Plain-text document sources
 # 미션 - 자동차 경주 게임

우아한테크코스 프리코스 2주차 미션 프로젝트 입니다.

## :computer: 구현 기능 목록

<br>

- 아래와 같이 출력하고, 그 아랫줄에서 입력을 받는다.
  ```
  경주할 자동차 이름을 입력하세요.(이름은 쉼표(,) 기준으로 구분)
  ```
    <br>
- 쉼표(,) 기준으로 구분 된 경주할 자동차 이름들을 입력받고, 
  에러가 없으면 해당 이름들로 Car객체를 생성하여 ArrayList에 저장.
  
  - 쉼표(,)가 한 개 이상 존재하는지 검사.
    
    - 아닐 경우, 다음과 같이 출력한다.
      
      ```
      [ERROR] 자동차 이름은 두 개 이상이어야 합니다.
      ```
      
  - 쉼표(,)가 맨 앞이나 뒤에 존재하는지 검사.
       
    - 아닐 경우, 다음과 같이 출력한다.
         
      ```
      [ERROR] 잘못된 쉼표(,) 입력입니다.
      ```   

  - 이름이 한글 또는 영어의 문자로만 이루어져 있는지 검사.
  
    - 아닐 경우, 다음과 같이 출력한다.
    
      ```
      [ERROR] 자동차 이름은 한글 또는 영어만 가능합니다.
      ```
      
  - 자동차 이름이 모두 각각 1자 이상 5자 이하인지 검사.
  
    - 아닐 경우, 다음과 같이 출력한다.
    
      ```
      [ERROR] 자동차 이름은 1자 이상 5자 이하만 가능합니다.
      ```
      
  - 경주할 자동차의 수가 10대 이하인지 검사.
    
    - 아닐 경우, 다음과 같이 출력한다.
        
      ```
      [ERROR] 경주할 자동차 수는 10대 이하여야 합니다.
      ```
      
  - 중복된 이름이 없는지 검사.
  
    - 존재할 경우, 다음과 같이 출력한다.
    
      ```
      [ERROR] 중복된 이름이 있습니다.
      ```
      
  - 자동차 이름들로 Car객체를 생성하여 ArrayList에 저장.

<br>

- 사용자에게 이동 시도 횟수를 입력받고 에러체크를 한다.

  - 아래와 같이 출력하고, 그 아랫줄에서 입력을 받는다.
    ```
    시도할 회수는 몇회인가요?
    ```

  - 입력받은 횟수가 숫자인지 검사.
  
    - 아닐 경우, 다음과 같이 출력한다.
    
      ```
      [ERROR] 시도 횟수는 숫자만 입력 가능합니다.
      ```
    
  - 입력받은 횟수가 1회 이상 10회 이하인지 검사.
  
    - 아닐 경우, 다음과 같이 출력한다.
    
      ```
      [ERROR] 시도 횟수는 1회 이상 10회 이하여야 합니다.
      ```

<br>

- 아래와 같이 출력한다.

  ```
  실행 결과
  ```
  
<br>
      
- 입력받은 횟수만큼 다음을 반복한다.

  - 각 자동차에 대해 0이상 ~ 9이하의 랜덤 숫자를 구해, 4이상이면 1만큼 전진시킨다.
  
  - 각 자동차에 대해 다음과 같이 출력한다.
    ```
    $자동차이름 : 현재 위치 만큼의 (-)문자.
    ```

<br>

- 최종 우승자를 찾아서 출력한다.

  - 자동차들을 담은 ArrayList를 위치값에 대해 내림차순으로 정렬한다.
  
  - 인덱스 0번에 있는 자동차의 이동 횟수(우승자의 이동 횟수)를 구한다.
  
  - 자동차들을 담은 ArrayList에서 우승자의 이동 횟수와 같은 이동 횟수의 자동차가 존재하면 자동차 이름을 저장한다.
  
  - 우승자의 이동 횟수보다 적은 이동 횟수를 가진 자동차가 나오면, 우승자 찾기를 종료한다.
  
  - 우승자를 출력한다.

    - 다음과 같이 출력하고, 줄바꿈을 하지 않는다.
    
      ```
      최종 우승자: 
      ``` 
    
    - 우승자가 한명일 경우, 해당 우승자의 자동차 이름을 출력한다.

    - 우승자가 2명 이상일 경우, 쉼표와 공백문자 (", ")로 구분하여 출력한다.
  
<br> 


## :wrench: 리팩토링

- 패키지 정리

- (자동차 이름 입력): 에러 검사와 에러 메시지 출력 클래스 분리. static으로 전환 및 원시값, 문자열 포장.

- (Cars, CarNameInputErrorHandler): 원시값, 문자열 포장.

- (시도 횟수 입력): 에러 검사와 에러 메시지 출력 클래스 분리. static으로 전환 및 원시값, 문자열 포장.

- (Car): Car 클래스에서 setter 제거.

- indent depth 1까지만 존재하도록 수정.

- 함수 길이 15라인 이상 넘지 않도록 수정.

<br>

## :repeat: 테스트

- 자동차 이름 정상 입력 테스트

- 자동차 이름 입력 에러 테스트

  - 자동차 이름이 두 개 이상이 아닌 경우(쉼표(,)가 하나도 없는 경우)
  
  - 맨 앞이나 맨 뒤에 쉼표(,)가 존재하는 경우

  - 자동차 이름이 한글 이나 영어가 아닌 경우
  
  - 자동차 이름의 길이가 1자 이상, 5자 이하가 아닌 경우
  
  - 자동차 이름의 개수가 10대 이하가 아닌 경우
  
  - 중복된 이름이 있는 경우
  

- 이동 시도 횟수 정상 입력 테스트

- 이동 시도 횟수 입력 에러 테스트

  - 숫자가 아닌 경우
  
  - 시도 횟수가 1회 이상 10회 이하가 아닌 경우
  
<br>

**Your goal**:
Could you print exactly the lines from the one containing "- 자동차 이름 정상 입력 테스트" through the last line of the records above?

**Answer section**:
- 자동차 이름 정상 입력 테스트

- 자동차 이름 입력 에러 테스트

  - 자동차 이름이 두 개 이상이 아닌 경우(쉼표(,)가 하나도 없는 경우)
  
  - 맨 앞이나 맨 뒤에 쉼표(,)가 존재하는 경우

  - 자동차 이름이 한글 이나 영어가 아닌 경우
  
  - 자동차 이름의 길이가 1자 이상, 5자 이하가 아닌 경우
  
  - 자동차 이름의 개수가 10대 이하가 아닌 경우
  
  - 중복된 이름이 있는 경우
  

- 이동 시도 횟수 정상 입력 테스트

- 이동 시도 횟수 입력 에러 테스트

  - 숫자가 아닌 경우
  
  - 시도 횟수가 1회 이상 10회 이하가 아닌 경우
  
<br>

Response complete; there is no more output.